In the example used previously, the cost of a non-premium, swiped, retail transaction (official name: ‘Consumer Credit, Merit III’) was determined to be 1.68% + $0.10/transaction.  Adding the markup (0.40% + $0.05) to this gives a total price to the merchant of 2.08% and $0.15/transaction.

This number may be startling to a merchant used to qualified-tier pricing in the 1.68% to 1.75% range + $0.20/transaction.  However, it may actually represent a substantial discount to what is paid, in aggregate, for all card types under a tiered program. 
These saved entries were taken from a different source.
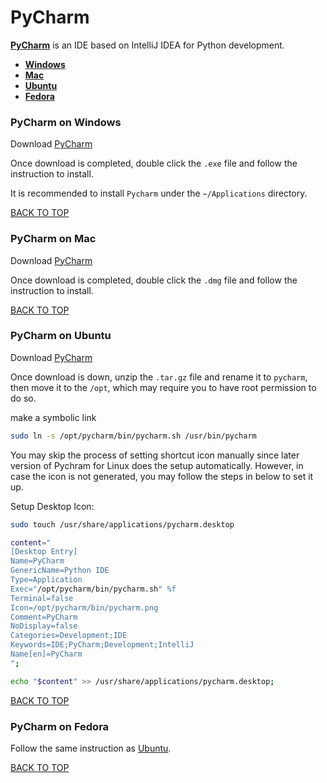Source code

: PyCharm
=======
[**PyCharm**](http://www.jetbrains.com/pycharm) is an IDE based on IntelliJ IDEA for Python development.

* [**Windows**](#pycharm-on-windows)
* [**Mac**](#pycharm-on-mac)
* [**Ubuntu**](#pycharm-on-ubuntu)
* [**Fedora**](#pycharm-on-fedora)

### PyCharm on Windows
Download [PyCharm](http://www.jetbrains.com/pycharm/download)

Once download is completed, double click the `.exe` file and follow the instruction to install.

It is recommended to install `Pycharm` under the `~/Applications` directory.

[BACK TO TOP](https://github.com/ctrl-alt-del/devenv)


### PyCharm on Mac
Download [PyCharm](http://www.jetbrains.com/pycharm/download)

Once download is completed, double click the `.dmg` file and follow the instruction to install.

[BACK TO TOP](https://github.com/ctrl-alt-del/devenv)


### PyCharm on Ubuntu
Download [PyCharm](http://www.jetbrains.com/pycharm/download)

Once download is down, unzip the `.tar.gz` file and rename it to `pycharm`, then move it to the `/opt`, which may require you to have root permission to do so.

make a symbolic link
```sh
sudo ln -s /opt/pycharm/bin/pycharm.sh /usr/bin/pycharm
```

You may skip the process of setting shortcut icon manually since later version of Pychram for Linux does the setup automatically.  However, in case the icon is not generated, you may follow the steps in below to set it up.

Setup Desktop Icon:
```sh
sudo touch /usr/share/applications/pycharm.desktop

content="
[Desktop Entry]
Name=PyCharm
GenericName=Python IDE
Type=Application
Exec="/opt/pycharm/bin/pycharm.sh" %f
Terminal=false
Icon=/opt/pycharm/bin/pycharm.png
Comment=PyCharm
NoDisplay=false
Categories=Development;IDE
Keywords=IDE;PyCharm;Development;IntelliJ
Name[en]=PyCharm
";

echo "$content" >> /usr/share/applications/pycharm.desktop;
```
[BACK TO TOP](https://github.com/ctrl-alt-del/devenv)


### PyCharm on Fedora
Follow the same instruction as [Ubuntu](#pycharm-on-ubuntu).

[BACK TO TOP](https://github.com/ctrl-alt-del/devenv)
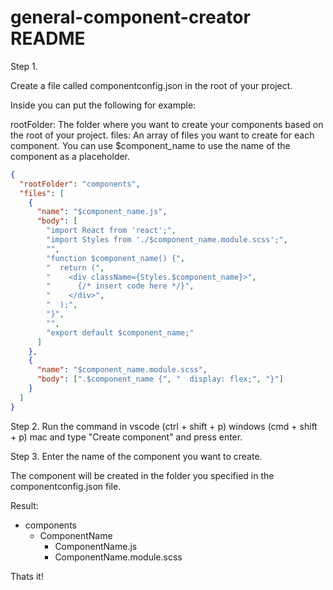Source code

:# general-component-creator README

Step 1.

Create a file called componentconfig.json in the root of your project.

Inside you can put the following for example:

rootFolder: The folder where you want to create your components based on the root of your project.
files: An array of files you want to create for each component. You can use $component_name to use the name of the component as a placeholder.

```json
{
  "rootFolder": "components",
  "files": [
    {
      "name": "$component_name.js",
      "body": [
        "import React from 'react';",
        "import Styles from './$component_name.module.scss';",
        "",
        "function $component_name() {",
        "  return (",
        "    <div className={Styles.$component_name}>",
        "      {/* insert code here */}",
        "    </div>",
        "  );",
        "}",
        "",
        "export default $component_name;"
      ]
    },
    {
      "name": "$component_name.module.scss",
      "body": [".$component_name {", "  display: flex;", "}"]
    }
  ]
}
```

Step 2. Run the command in vscode (ctrl + shift + p) windows (cmd + shift + p) mac and type "Create component" and press enter.

Step 3. Enter the name of the component you want to create.

The component will be created in the folder you specified in the componentconfig.json file.

Result:

- components
  - ComponentName
    - ComponentName.js
    - ComponentName.module.scss

Thats it!
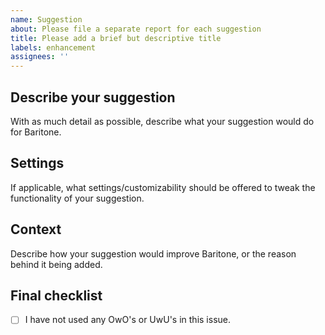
 ```yaml
---
name: Suggestion
about: Please file a separate report for each suggestion
title: Please add a brief but descriptive title
labels: enhancement
assignees: ''
---
```


## Describe your suggestion
With as much detail as possible, describe what your suggestion would do for Baritone.

## Settings
If applicable, what settings/customizability should be offered to tweak the functionality of your suggestion.

## Context
Describe how your suggestion would improve Baritone, or the reason behind it being added.

## Final checklist
- [ ] I have not used any OwO's or UwU's in this issue.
Let’s dig a little deeper and demonstrate this by including offline debit (no PIN used) and premium cards and comparing prices under both interchange plus and a three-tiered pricing system (Qualified, Mid/Non-qualified; 1.72%, 2.64%, 2.99% + $0.22/transaction, respectively).  Again, all pricing used will be MasterCard®. 

Card Type

% of Sales

Cost

Markup

Total Price

Tiered Price

Difference

Credit Merit III

25%

1.68% + $0.10

0.40% + $0.05

2.08% + $0.15

1.72% + $0.22

(-0.36%) + $0.07

Debit Merit III

40%

1.14% + $0.15

0.40% + $0.05

1.44% + $0.20

1.72% + $0.27

0.28% + $0.07

World Merit III

30%

1.82% + $0.10

0.40% + $0.05

2.22% + $0.15

2.64% + $0.22

0.42% + $0.07

Corporate Card

5%

2.24% + $0.10

0.40% + $0.05

2.64% + $0.15

2.99% + $0.22

0.35% + $0.07

Note that the processor in this example accepts a loss in the Credit Merit III category, while making their profit in other categories.  With the above pricing and 100 sales at $10 each ($1000 total), interchange pricing is 20% less expensive than tiered pricing.  (Dust off your algebra and see if you can come to the same conclusion.  To cheat and receive a small spreadsheet with this comparison, use the contact email link above.)

Pros and Cons to interchange pricing models

As with any system, there are positives and negatives associated with its use.  Here are a few of each:

Pros:

-         The actual cost and markup of the services provided are clear; the merchant pays true cost plus a fixed markup.

-         More detailed information regarding cards accepted is generally available.  This information can potentially be used to help drive selected customers towards other (less expensive) options.

-         For businesses that pay more Mid/Non-Qualified surcharges (due to reward, business/corporate or key-entered), interchange plus can save a significant amount of money.

-         For high volume, low transaction value businesses (e.g. fast food restaurants) interchange plus can save a significant amounts by greatly reducing the per transaction fees.

Cons:

-         Billing statements can be long and confusing.  If the merchant has a diverse distribution of clients, there could be 50-100+ different pricing categories listed on the billing statement.

-         One size does not fit all.  Depending on business environment and card mix, interchange based pricing may actually cost a merchant more.